* _TASK TO CARRY OUT_: The result should be an exact copy of the entries that follow, with no pictures included.

* _TASK INPUTS_:
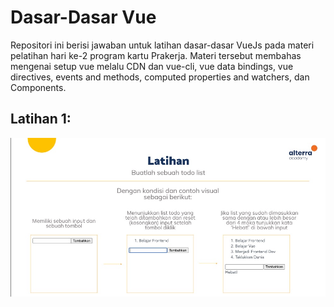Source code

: # Dasar-Dasar Vue
Repositori ini berisi jawaban untuk latihan dasar-dasar VueJs pada materi pelatihan hari ke-2 program kartu Prakerja. Materi tersebut membahas mengenai setup vue melalu CDN dan vue-cli, vue data bindings, vue directives, events and methods, computed properties and watchers, dan Components.

## Latihan 1:
![latihan 1](task/latihan-1.jpg)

* _WRITTEN SOLUTION_:
Source code

: # Dasar-Dasar Vue
Repositori ini berisi jawaban untuk latihan dasar-dasar VueJs pada materi pelatihan hari ke-2 program kartu Prakerja. Materi tersebut membahas mengenai setup vue melalu CDN dan vue-cli, vue data bindings, vue directives, events and methods, computed properties and watchers, dan Components.

## Latihan 1:
![latihan 1](task/latihan-1.jpg)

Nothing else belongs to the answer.